_ASSIGNMENT_. Somewhere below are a line with "### Cocoapods" and a later line with "Toltally same initilizers". Output exactly those lines and all lines between them.

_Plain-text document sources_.
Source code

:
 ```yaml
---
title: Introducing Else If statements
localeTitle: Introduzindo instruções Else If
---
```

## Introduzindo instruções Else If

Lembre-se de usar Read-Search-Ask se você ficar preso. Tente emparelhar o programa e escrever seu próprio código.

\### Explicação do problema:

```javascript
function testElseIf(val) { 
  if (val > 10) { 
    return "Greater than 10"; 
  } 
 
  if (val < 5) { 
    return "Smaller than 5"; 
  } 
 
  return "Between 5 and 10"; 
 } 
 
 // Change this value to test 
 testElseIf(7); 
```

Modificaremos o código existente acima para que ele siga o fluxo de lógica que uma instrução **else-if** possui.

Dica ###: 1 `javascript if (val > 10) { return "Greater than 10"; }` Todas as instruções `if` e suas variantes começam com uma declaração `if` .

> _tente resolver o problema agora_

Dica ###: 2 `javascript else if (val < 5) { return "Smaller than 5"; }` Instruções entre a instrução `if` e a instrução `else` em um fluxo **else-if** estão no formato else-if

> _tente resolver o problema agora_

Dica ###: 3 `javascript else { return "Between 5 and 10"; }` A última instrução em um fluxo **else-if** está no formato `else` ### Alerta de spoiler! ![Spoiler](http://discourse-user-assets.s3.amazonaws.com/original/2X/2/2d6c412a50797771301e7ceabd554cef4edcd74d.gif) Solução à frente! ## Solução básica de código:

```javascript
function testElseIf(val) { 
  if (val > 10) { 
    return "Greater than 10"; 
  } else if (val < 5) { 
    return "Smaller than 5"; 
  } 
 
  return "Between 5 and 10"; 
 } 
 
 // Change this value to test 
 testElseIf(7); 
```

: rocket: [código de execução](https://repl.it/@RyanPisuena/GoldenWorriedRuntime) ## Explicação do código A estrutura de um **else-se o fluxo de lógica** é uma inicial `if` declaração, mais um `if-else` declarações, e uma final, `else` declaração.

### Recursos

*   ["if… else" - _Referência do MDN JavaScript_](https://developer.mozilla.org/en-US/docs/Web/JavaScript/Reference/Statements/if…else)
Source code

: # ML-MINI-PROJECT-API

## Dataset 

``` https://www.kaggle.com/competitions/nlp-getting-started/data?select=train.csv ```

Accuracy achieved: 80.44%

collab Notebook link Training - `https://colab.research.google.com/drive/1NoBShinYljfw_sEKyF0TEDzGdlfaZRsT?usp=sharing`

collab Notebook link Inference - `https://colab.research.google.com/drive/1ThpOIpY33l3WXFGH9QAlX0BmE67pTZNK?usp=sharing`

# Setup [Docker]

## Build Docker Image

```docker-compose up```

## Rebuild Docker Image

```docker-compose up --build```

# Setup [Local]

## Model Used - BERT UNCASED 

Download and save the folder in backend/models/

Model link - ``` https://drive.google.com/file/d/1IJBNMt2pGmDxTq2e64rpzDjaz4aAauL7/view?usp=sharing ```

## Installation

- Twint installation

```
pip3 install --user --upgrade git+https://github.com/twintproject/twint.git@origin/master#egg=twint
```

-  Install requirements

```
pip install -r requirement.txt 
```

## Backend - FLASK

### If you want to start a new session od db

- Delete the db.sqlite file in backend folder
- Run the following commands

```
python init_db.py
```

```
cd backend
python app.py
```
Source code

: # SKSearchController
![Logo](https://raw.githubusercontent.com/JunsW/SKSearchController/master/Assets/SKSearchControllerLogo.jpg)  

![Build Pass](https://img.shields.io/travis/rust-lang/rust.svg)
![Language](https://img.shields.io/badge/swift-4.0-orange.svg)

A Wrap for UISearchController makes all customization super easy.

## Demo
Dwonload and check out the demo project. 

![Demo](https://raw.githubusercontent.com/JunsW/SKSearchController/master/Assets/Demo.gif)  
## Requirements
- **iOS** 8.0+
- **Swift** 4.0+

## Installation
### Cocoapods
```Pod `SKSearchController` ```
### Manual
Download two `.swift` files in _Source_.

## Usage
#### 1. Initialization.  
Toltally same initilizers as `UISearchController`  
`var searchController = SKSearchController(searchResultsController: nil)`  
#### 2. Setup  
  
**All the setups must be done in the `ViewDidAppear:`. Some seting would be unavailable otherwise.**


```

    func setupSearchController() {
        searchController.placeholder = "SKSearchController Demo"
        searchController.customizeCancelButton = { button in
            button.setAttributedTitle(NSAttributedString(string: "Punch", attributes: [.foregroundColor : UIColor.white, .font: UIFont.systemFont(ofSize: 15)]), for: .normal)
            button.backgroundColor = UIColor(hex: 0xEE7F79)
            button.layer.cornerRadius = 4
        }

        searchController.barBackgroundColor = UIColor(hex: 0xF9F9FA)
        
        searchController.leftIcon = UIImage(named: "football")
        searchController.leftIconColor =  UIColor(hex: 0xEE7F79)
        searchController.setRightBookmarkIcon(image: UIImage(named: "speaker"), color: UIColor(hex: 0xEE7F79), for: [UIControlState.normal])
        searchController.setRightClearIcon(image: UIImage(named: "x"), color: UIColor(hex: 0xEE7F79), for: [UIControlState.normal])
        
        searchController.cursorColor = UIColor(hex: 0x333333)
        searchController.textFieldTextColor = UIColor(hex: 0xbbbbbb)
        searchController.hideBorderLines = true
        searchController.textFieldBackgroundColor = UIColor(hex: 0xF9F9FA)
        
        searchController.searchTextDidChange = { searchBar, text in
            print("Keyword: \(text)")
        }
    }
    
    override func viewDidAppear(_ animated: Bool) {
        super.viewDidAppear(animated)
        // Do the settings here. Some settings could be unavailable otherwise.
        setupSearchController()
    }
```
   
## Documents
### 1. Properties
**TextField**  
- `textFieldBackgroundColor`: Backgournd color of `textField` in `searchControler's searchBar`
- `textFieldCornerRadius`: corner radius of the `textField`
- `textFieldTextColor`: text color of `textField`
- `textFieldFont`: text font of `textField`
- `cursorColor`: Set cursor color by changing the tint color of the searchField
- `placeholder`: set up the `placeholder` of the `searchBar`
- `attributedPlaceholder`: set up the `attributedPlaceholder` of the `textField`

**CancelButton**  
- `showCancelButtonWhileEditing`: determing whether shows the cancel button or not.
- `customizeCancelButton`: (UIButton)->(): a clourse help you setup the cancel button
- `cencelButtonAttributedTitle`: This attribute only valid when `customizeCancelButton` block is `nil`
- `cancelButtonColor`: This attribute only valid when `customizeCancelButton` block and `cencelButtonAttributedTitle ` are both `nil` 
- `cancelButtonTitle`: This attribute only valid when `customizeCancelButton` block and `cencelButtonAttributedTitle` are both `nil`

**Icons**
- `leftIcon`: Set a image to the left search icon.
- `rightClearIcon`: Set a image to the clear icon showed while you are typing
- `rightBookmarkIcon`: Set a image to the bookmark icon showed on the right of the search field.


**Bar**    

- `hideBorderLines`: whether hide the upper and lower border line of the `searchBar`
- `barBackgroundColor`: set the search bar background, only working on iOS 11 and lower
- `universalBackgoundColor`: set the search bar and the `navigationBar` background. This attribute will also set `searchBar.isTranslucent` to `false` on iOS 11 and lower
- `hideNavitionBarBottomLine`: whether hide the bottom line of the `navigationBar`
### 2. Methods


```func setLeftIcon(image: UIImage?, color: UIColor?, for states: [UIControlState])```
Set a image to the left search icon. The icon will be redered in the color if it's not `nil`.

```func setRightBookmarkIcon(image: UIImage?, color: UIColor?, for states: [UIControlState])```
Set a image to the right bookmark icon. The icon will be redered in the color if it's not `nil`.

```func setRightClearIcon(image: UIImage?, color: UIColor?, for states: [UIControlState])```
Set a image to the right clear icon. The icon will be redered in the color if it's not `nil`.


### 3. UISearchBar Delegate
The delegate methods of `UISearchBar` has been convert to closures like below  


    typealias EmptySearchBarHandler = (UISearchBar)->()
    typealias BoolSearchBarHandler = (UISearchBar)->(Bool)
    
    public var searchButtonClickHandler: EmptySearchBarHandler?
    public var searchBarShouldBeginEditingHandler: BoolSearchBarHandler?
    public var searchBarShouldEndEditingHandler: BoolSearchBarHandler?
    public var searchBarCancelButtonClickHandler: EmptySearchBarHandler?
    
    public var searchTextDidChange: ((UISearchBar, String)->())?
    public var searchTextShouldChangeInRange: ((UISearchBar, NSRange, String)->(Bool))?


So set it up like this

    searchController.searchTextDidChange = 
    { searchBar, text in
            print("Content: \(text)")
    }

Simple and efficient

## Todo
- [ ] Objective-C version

_SOLUTION FOR THIS PROBLEM_.
### Cocoapods
```Pod `SKSearchController` ```
### Manual
Download two `.swift` files in _Source_.

## Usage
#### 1. Initialization.  
Toltally same initilizers as `UISearchController`  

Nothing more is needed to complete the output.